* Problem description: Write every record out again exactly, and keep images out of it.

•••••

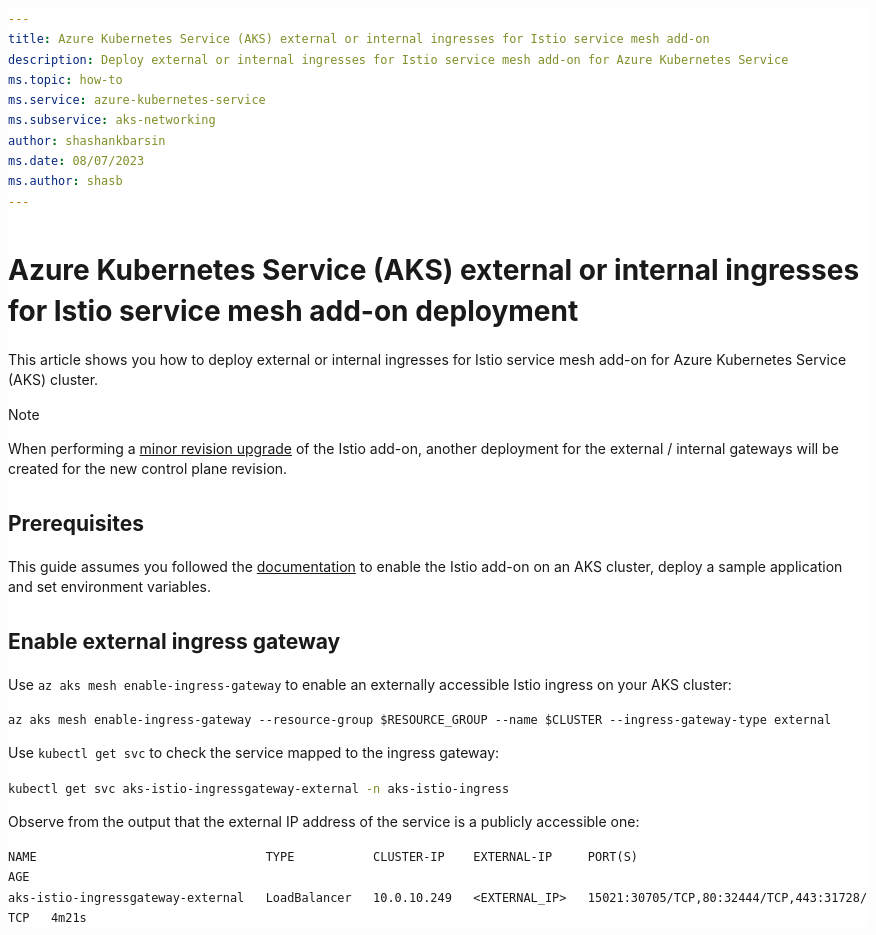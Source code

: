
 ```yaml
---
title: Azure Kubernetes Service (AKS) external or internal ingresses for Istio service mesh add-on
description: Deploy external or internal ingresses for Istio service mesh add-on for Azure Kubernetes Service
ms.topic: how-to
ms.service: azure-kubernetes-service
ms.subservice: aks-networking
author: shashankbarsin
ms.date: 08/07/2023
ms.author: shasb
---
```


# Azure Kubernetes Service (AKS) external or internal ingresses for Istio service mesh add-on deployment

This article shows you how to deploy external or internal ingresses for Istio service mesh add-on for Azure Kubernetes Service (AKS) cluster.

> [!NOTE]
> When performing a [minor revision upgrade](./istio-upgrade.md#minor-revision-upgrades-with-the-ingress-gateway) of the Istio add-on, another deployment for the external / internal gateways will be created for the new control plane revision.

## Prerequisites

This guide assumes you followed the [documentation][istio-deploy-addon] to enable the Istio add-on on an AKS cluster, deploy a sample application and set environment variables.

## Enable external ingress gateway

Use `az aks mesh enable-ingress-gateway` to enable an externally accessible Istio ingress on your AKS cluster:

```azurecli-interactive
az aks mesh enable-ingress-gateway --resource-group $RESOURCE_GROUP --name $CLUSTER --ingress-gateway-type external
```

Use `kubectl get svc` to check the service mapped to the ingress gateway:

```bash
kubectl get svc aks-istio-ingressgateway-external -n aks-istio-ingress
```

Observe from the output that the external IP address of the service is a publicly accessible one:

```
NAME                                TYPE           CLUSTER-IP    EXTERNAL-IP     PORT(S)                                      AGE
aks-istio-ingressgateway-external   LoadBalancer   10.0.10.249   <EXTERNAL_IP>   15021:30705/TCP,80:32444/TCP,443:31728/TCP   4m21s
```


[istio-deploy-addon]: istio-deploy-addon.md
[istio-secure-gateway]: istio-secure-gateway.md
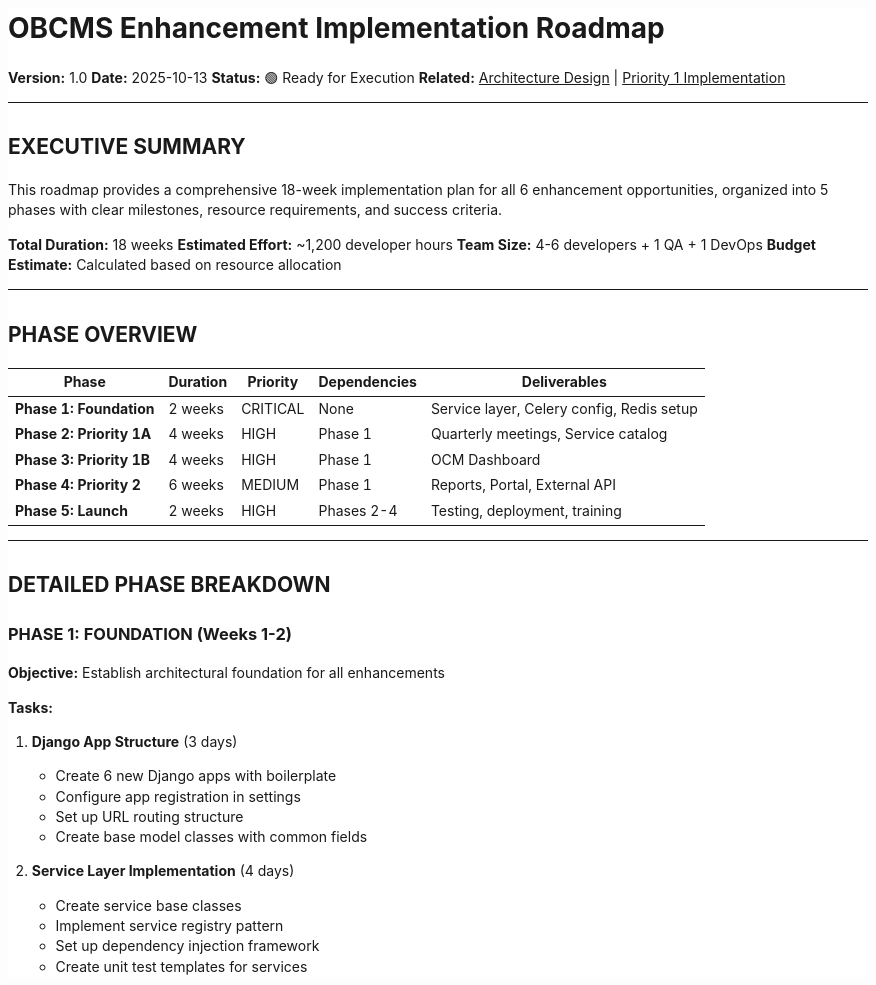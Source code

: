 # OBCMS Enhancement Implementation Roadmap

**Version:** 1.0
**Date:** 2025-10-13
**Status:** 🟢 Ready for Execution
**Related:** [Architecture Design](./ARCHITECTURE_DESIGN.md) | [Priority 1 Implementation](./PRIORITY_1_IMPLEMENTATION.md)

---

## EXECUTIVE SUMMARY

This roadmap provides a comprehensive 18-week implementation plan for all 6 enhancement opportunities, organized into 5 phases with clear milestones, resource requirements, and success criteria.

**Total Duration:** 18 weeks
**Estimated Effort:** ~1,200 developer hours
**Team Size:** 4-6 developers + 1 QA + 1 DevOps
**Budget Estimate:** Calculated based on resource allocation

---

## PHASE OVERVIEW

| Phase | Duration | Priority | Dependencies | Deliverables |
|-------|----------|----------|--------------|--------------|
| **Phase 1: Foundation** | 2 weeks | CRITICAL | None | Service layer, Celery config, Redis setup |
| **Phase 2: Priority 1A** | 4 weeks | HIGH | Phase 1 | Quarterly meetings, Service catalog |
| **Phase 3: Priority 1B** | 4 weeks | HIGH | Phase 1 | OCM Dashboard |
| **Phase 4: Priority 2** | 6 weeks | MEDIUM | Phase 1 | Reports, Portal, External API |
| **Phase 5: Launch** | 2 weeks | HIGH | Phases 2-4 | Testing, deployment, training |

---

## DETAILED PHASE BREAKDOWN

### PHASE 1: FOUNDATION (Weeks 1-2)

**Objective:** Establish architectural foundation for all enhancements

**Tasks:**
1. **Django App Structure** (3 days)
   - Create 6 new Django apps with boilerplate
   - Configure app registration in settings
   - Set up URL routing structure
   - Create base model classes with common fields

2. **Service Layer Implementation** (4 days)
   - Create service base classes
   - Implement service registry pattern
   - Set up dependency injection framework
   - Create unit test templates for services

•••••

* Solution to the exercise:
Source code

:
 ```yaml
---
title: Azure Kubernetes Service (AKS) external or internal ingresses for Istio service mesh add-on
description: Deploy external or internal ingresses for Istio service mesh add-on for Azure Kubernetes Service
ms.topic: how-to
ms.service: azure-kubernetes-service
ms.subservice: aks-networking
author: shashankbarsin
ms.date: 08/07/2023
ms.author: shasb
---
```


# Azure Kubernetes Service (AKS) external or internal ingresses for Istio service mesh add-on deployment

This article shows you how to deploy external or internal ingresses for Istio service mesh add-on for Azure Kubernetes Service (AKS) cluster.

> [!NOTE]
> When performing a [minor revision upgrade](./istio-upgrade.md#minor-revision-upgrades-with-the-ingress-gateway) of the Istio add-on, another deployment for the external / internal gateways will be created for the new control plane revision.

## Prerequisites

This guide assumes you followed the [documentation][istio-deploy-addon] to enable the Istio add-on on an AKS cluster, deploy a sample application and set environment variables.

## Enable external ingress gateway

Use `az aks mesh enable-ingress-gateway` to enable an externally accessible Istio ingress on your AKS cluster:

```azurecli-interactive
az aks mesh enable-ingress-gateway --resource-group $RESOURCE_GROUP --name $CLUSTER --ingress-gateway-type external
```

Use `kubectl get svc` to check the service mapped to the ingress gateway:

```bash
kubectl get svc aks-istio-ingressgateway-external -n aks-istio-ingress
```

Observe from the output that the external IP address of the service is a publicly accessible one:

```
NAME                                TYPE           CLUSTER-IP    EXTERNAL-IP     PORT(S)                                      AGE
aks-istio-ingressgateway-external   LoadBalancer   10.0.10.249   <EXTERNAL_IP>   15021:30705/TCP,80:32444/TCP,443:31728/TCP   4m21s
```


[istio-deploy-addon]: istio-deploy-addon.md
[istio-secure-gateway]: istio-secure-gateway.md
Source code

: # OBCMS Enhancement Implementation Roadmap

**Version:** 1.0
**Date:** 2025-10-13
**Status:** 🟢 Ready for Execution
**Related:** [Architecture Design](./ARCHITECTURE_DESIGN.md) | [Priority 1 Implementation](./PRIORITY_1_IMPLEMENTATION.md)

---

## EXECUTIVE SUMMARY

This roadmap provides a comprehensive 18-week implementation plan for all 6 enhancement opportunities, organized into 5 phases with clear milestones, resource requirements, and success criteria.

**Total Duration:** 18 weeks
**Estimated Effort:** ~1,200 developer hours
**Team Size:** 4-6 developers + 1 QA + 1 DevOps
**Budget Estimate:** Calculated based on resource allocation

---

## PHASE OVERVIEW

| Phase | Duration | Priority | Dependencies | Deliverables |
|-------|----------|----------|--------------|--------------|
| **Phase 1: Foundation** | 2 weeks | CRITICAL | None | Service layer, Celery config, Redis setup |
| **Phase 2: Priority 1A** | 4 weeks | HIGH | Phase 1 | Quarterly meetings, Service catalog |
| **Phase 3: Priority 1B** | 4 weeks | HIGH | Phase 1 | OCM Dashboard |
| **Phase 4: Priority 2** | 6 weeks | MEDIUM | Phase 1 | Reports, Portal, External API |
| **Phase 5: Launch** | 2 weeks | HIGH | Phases 2-4 | Testing, deployment, training |

---

## DETAILED PHASE BREAKDOWN

### PHASE 1: FOUNDATION (Weeks 1-2)

**Objective:** Establish architectural foundation for all enhancements

**Tasks:**
1. **Django App Structure** (3 days)
   - Create 6 new Django apps with boilerplate
   - Configure app registration in settings
   - Set up URL routing structure
   - Create base model classes with common fields

2. **Service Layer Implementation** (4 days)
   - Create service base classes
   - Implement service registry pattern
   - Set up dependency injection framework
   - Create unit test templates for services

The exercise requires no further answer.